_Source data_
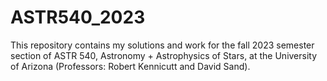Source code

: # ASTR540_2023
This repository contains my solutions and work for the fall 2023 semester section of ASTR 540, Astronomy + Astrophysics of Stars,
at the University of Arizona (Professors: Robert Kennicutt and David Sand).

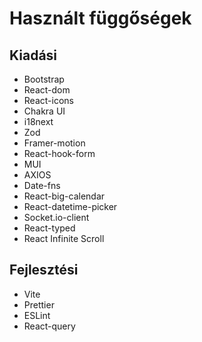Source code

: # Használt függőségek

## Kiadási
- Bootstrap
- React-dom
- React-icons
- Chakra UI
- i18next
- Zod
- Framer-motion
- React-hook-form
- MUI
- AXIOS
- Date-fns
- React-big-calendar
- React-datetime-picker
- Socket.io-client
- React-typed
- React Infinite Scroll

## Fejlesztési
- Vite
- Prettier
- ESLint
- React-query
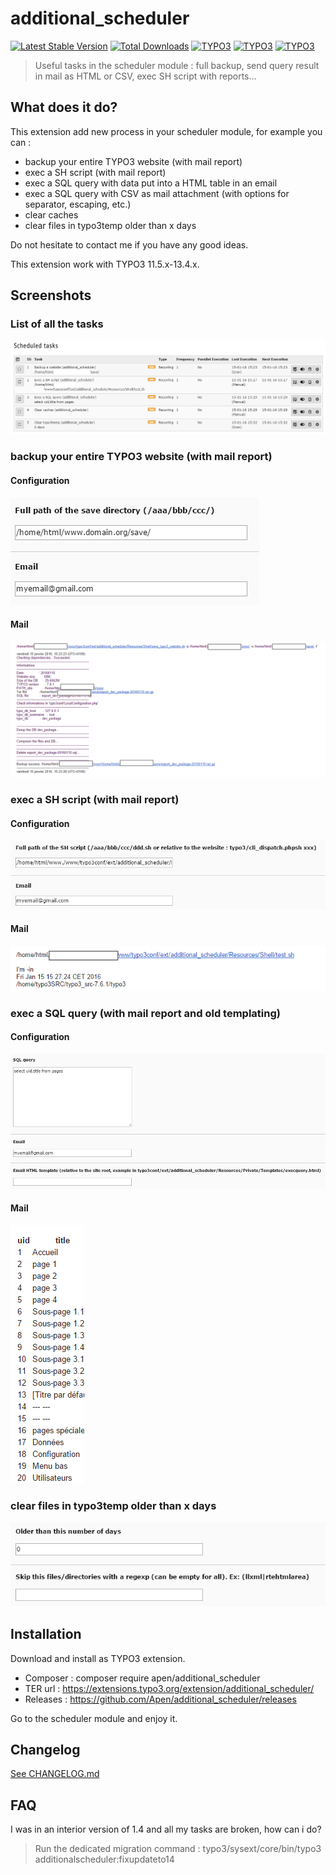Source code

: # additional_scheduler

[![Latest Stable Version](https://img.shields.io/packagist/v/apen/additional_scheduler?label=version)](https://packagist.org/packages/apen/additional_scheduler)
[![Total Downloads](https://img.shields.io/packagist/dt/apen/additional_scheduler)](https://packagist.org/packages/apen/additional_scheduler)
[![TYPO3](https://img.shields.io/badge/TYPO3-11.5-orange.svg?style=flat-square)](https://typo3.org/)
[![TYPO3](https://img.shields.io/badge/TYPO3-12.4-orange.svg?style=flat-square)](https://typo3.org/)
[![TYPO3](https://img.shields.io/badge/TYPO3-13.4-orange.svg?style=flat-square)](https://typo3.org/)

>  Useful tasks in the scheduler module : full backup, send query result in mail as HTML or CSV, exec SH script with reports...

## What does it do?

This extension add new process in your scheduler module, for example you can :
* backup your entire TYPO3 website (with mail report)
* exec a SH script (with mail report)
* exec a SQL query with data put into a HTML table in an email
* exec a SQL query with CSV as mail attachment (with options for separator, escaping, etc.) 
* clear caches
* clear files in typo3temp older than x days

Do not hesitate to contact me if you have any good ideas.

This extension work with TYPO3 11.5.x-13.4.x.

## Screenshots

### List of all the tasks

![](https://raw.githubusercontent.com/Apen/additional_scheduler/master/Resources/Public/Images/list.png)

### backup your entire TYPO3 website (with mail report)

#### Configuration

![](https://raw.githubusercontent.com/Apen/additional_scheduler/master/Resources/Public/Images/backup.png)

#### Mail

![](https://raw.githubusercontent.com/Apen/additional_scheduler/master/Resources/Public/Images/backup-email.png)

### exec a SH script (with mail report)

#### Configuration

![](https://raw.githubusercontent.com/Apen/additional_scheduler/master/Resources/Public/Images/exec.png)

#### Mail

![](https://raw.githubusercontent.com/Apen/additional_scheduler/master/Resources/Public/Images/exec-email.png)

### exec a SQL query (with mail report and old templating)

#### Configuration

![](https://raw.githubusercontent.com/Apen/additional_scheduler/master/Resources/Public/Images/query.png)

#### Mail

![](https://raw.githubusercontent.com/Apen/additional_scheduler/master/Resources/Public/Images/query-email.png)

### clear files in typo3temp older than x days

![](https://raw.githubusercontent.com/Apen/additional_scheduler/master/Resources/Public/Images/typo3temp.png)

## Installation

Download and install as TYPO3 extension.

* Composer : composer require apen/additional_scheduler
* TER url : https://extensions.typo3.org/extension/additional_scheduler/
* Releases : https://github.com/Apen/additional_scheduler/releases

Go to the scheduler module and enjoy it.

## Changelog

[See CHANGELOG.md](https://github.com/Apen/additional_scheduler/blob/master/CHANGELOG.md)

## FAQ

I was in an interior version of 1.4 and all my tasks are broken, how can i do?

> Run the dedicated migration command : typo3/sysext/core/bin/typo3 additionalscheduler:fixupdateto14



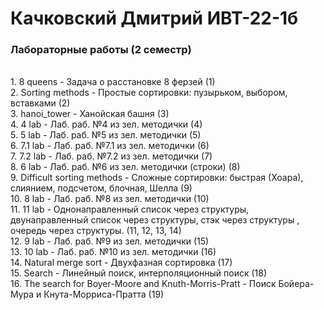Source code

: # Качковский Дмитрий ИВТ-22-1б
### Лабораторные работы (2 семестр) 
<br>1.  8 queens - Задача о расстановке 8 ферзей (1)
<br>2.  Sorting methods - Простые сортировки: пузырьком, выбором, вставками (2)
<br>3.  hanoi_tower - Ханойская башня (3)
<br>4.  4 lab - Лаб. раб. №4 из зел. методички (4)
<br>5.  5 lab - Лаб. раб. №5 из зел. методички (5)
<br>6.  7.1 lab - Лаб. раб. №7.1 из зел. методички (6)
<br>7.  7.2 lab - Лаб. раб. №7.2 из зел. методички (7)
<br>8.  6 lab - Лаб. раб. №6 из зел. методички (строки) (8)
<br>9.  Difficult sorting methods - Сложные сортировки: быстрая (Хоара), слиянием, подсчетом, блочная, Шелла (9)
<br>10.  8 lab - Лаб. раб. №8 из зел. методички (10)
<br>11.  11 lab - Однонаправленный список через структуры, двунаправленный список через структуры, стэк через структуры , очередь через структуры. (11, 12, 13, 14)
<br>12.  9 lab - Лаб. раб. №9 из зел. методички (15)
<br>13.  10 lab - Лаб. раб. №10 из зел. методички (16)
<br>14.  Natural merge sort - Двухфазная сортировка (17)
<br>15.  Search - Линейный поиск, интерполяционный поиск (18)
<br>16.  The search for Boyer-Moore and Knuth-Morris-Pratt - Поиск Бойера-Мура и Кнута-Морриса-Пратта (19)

_Your instructions_
Copy exactly the lines running from the one that holds "интерполяционный поиск (18)" to the last line of the listing above. Include both of those lines.

_Completed exercise_
<br>15.  Search - Линейный поиск, интерполяционный поиск (18)
<br>16.  The search for Boyer-Moore and Knuth-Morris-Pratt - Поиск Бойера-Мура и Кнута-Морриса-Пратта (19)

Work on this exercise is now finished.